A month ago today I looked at covid testing data from the 50 states plus DC. I wondered whether the rate of testing correlated positively or negatively with the percentage of positive test results. US guidelines for reopening are predicated on the correlation turning negative — states that have lowered their rates of contagion would be able to widen the net, catching infected people who are experiencing few or no symptoms. When I ran the numbers the correlation coefficient (r) between those two variables was +0.65 — a strong positive relationship. States experiencing a more severe outbreak of the epidemic were doing more testing; i.e., increased testing was a poor indicator of readiness to reopen.
Another month has passed. Since then the US has experienced a modest downward trend in confirmed diagnoses, while the testing rate per 100K people has nearly doubled. Consequently the percentage of tests yielding positive results has dropped substantially, from 13% to 5.5%.
Given more widespread testing of a broader swath of the populace, I expected that the relationship between testing frequency and the percentage of tests showing positive would have weakened. Not so: using updated data, the r is still +0.66. Implication: testing isn’t being increased willy-nilly, nor is it reaching people whose symptoms or social contacts imply lower likelihood of infection. Instead, testing is still focused on people who seem clinically likely to have been infected. However, the tests are now being administered to patients whose symptoms are less severe than they were a month ago. That’s sound clinical practice, though still not an indicator of readiness to reopen.
I ran a couple of other correlations:
r (testing frequency by death rate) = 0.57 — this strong positive statistical relationship reinforces the presumption that diagnostic tests are being administered to relatively severe cases.

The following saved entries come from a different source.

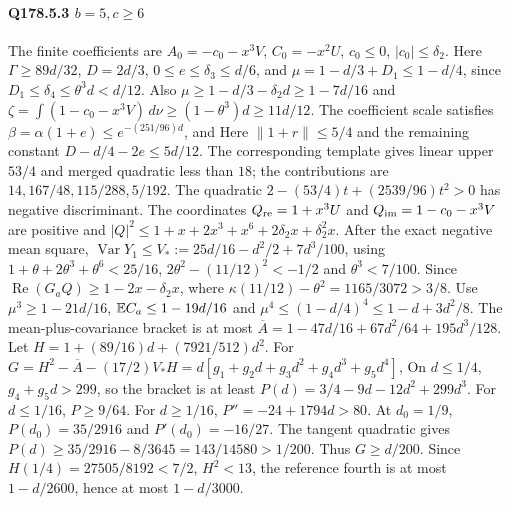 \paragraph{Q178.5.3 $b=\allowbreak 5,\allowbreak c\ge\allowbreak 6$}
The finite coefficients are
$A_0=\allowbreak -c_0-x^3V$, $C_0=\allowbreak -x^2U$, $c_0\le\allowbreak 0$, $|c_0|\le\allowbreak \delta_2$.
Here $\Gamma\ge\allowbreak 89d/32$, $D=\allowbreak 2d/3$, $0\le\allowbreak  e\le\allowbreak \delta_3\le\allowbreak  d/6$,
and $\mu=\allowbreak 1-d/3+D_1\le\allowbreak 1-d/4$, since
$D_1\le\allowbreak \delta_4\le\allowbreak \theta^3d<\allowbreak d/12$.
Also $\mu\ge\allowbreak 1-d/3-\delta_2d\ge\allowbreak 1-7d/16$ and
$\zeta=\allowbreak \int(1-c_0-x^3V)\,\allowbreak d\nu\ge\allowbreak (1-\theta^3)d\ge\allowbreak 11d/12$.
The coefficient scale satisfies
$\beta=\allowbreak \alpha(1+e)\le\allowbreak  e^{-(251/96)d}$, and
Here $\|1+r\|\le\allowbreak 5/4$ and the remaining constant
$D-d/4-2e\le\allowbreak 5d/12$.
The corresponding template gives linear upper $53/4$ and merged
quadratic less than $18$; the contributions are
$14,\allowbreak 167/48,\allowbreak 115/288,\allowbreak 5/192$.
The quadratic $2-(53/4)t+(2539/96)t^2>\allowbreak 0$ has negative discriminant.
The coordinates $Q_{\rm re}=\allowbreak 1+x^3U$ and $Q_{\rm im}=\allowbreak 1-c_0-x^3V$
are positive and
$|Q|^2\le\allowbreak 1+x+2x^3+x^6+2\delta_2x+\delta_2^2x$.
After the exact negative mean square,
$\operatorname{Var}Y_1\le\allowbreak  V_*:=\allowbreak 25d/16-d^2/2+7d^3/100$,
using $1+\theta+2\theta^3+\theta^6<\allowbreak 25/16$,
$2\theta^2-(11/12)^2<\allowbreak -1/2$ and $\theta^3<\allowbreak 7/100$.
Since $\operatorname{Re}(G_aQ)\ge\allowbreak 1-2x-\delta_2x$,
where $\kappa(11/12)-\theta^2=\allowbreak 1165/3072>\allowbreak 3/8$.
Use $\mu^3\ge\allowbreak 1-21d/16$, $\E C_a\le\allowbreak 1-19d/16$ and
$\mu^4\le\allowbreak (1-d/4)^4\le\allowbreak 1-d+3d^2/8$.
The mean-plus-covariance bracket is at most
$\overline A=\allowbreak 1-47d/16+67d^2/64+195d^3/128$.
Let $H=\allowbreak 1+(89/16)d+(7921/512)d^2$.
For $G=H^2-\overline A-(17/2)V_*H
=d[g_1+g_2d+g_3d^2+g_4d^3+g_5d^4]$,
On $d\le\allowbreak 1/4$, $g_4+g_5d>\allowbreak 299$, so the bracket is at least
$P(d)=\allowbreak 3/4-9d-12d^2+299d^3$.
For $d\le\allowbreak 1/16$, $P\ge\allowbreak 9/64$.
For $d\ge\allowbreak 1/16$, $P''=\allowbreak -24+1794d>\allowbreak 80$.
At $d_0=\allowbreak 1/9$, $P(d_0)=\allowbreak 35/2916$ and $P'(d_0)=\allowbreak -16/27$.
The tangent quadratic gives
$P(d)\ge\allowbreak 35/2916-8/3645=\allowbreak 143/14580>\allowbreak 1/200$.
Thus $G\ge\allowbreak  d/200$. Since $H(1/4)=\allowbreak 27505/8192<\allowbreak 7/2$, $H^2<\allowbreak 13$,
the reference fourth is at most $1-d/2600$, hence at most $1-d/3000$.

r (test-positive percentage by death rate) = 0.93 — this correlation is so strong as almost to be an identity function. It doesn’t mean that everybody who tests positive for corona dies from the disease: nationally, 6% of test-positive cases have died. What the strong correlation does mean is that, averaged across individual cases, a state’s test-positive rate serves as a very accurate leading indicator for its death rate.
Now I’m just noodling around with the data… In North Carolina 3.3% of test-positive cases have died. Based on well-designed immunity studies, the covid mortality rate is around 1%; i.e., 1% of those who are infected eventually die. By inference, the NC population has had .033/.01 = 3.3 times as many covid infections as the number of people who’ve tested positive. NC has had 236 test-positive cases per 100K population; 236 x 3.3 = 779 infected people per 100K, or 0.8% of the state population total.
That number seems awfully low on the face of it. Let’s take New York for validation: a well-designed immunity study conducted a month ago estimated that 14% of the NY population had been infected; by now it’s probably around 16%. Using the testing data for NY: 8.1% deaths per test-positives, 1862 test-positives per 100K. .01862 x 8.1 = 15% of the population has been infected — that’s pretty close.
National data show that there have been 523 test-positives per 100K and a deaths per positive test result rate of 5.8%: .00523 x 5.8 = 3% of the US population has been infected — a number that converges on other prevalence estimates.
Take 3% of 330 million = 10 million infected, divide it by 1.7 million test-positives, and you get 6: that’s the national multiplier for transforming US test-positives to population prevalence of covid. The multiplier will continue to shrink as testing rates increase.